Measure Experiment Design: Storevine Campaigns
Scenario
Four weeks before the Campaigns GA date, Storevine’s growth PM formalized the A/B experiment design that will test the primary product hypothesis: that the guided first-campaign flow with pre-populated product templates drives a materially higher first-send rate among non-adopter merchants than the standard blank-canvas campaign creation experience. The experiment runs for 60 days from GA and is the primary validation mechanism for the hypothesis defined during the Define phase.
Source Notes:
- Evan Miller, “How Not To Run An A/B Test” (evanmiller.org/how-not-to-run-an-ab-test.html) . establishes the importance of pre-defined sample sizes and fixed test durations to avoid peeking bias and inflated false positive rates, the protocol followed in this experiment design.
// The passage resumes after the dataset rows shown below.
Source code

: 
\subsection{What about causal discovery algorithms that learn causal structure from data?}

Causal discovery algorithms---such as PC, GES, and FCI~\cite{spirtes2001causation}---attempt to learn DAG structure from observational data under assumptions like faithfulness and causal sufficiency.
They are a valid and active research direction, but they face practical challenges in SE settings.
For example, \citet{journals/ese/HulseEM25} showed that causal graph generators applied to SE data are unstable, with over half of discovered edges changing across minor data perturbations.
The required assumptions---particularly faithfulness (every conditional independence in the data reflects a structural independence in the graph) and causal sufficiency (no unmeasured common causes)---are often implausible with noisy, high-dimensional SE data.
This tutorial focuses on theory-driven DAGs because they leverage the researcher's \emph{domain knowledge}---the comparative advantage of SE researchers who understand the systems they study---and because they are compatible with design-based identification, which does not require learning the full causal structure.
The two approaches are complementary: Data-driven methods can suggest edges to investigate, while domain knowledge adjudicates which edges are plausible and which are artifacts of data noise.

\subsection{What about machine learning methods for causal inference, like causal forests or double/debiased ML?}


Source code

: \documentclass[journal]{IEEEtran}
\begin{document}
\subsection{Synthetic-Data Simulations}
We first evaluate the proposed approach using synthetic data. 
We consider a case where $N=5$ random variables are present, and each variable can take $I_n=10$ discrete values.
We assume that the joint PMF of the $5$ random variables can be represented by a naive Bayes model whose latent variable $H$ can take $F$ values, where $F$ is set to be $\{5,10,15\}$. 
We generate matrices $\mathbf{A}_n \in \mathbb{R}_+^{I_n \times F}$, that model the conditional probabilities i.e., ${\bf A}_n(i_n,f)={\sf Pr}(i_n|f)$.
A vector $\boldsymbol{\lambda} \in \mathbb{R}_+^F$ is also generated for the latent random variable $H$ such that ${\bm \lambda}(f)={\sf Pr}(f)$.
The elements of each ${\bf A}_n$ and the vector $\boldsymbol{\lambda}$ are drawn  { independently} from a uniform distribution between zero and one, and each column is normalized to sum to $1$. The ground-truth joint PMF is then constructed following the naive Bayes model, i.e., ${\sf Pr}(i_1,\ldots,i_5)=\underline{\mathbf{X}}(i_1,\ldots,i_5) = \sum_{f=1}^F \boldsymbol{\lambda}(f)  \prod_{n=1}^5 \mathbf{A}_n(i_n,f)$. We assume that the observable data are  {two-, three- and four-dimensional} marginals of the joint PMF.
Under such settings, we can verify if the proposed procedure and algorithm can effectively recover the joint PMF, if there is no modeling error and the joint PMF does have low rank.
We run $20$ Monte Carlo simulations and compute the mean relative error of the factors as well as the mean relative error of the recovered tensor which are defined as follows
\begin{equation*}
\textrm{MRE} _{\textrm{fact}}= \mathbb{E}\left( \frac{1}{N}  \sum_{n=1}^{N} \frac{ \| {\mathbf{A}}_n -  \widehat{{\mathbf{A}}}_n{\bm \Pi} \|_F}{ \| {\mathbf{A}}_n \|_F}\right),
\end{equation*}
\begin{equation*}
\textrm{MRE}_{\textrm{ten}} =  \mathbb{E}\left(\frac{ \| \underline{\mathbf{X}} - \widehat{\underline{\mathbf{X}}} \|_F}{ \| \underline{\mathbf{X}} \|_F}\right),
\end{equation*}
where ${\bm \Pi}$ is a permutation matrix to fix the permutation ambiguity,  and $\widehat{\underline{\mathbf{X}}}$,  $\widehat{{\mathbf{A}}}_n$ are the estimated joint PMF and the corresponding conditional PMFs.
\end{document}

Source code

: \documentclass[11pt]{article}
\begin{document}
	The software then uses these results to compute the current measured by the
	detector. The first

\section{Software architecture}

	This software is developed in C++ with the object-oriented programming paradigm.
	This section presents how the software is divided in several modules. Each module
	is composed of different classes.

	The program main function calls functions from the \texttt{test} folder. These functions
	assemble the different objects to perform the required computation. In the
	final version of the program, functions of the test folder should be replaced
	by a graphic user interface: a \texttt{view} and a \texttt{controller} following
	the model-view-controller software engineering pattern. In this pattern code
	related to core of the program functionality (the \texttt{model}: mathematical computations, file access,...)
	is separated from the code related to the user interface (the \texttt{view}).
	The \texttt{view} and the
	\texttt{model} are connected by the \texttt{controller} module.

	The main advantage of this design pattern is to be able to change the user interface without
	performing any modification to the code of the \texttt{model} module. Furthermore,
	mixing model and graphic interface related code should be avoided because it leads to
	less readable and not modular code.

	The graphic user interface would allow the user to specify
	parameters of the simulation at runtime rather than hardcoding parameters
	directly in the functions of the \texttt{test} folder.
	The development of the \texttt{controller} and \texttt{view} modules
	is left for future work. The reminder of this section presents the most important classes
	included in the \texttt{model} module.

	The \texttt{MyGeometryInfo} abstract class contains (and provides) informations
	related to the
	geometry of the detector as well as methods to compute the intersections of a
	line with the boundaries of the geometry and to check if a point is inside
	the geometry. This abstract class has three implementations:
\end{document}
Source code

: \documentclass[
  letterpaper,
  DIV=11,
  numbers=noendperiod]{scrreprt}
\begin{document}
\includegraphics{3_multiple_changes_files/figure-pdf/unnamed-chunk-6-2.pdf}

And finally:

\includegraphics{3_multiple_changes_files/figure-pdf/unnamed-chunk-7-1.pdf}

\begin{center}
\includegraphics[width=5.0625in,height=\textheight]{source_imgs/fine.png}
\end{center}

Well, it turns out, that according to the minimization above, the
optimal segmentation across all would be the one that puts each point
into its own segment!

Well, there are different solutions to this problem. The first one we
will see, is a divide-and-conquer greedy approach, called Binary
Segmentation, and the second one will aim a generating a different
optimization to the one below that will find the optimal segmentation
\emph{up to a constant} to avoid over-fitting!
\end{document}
- Ronald Fisher’s convention of p < 0.05 as the standard significance threshold for scientific experiments, established in “The Design of Experiments” (1935) . the alpha level used in this experiment, consistent with industry practice for product A/B tests.
- Nielsen Norman Group research on first-use experiences (nngroup.com) . establishes that guided first-session paths producing tangible value are the primary driver of tool retention for new users, providing the behavioral research basis for the hypothesis being tested.
Prompt
/experiment-design
Project: Campaigns . Campaigns guided first-campaign flowExperiment: Does the guided first-campaign flow increase first-send rate for non-adopter merchants?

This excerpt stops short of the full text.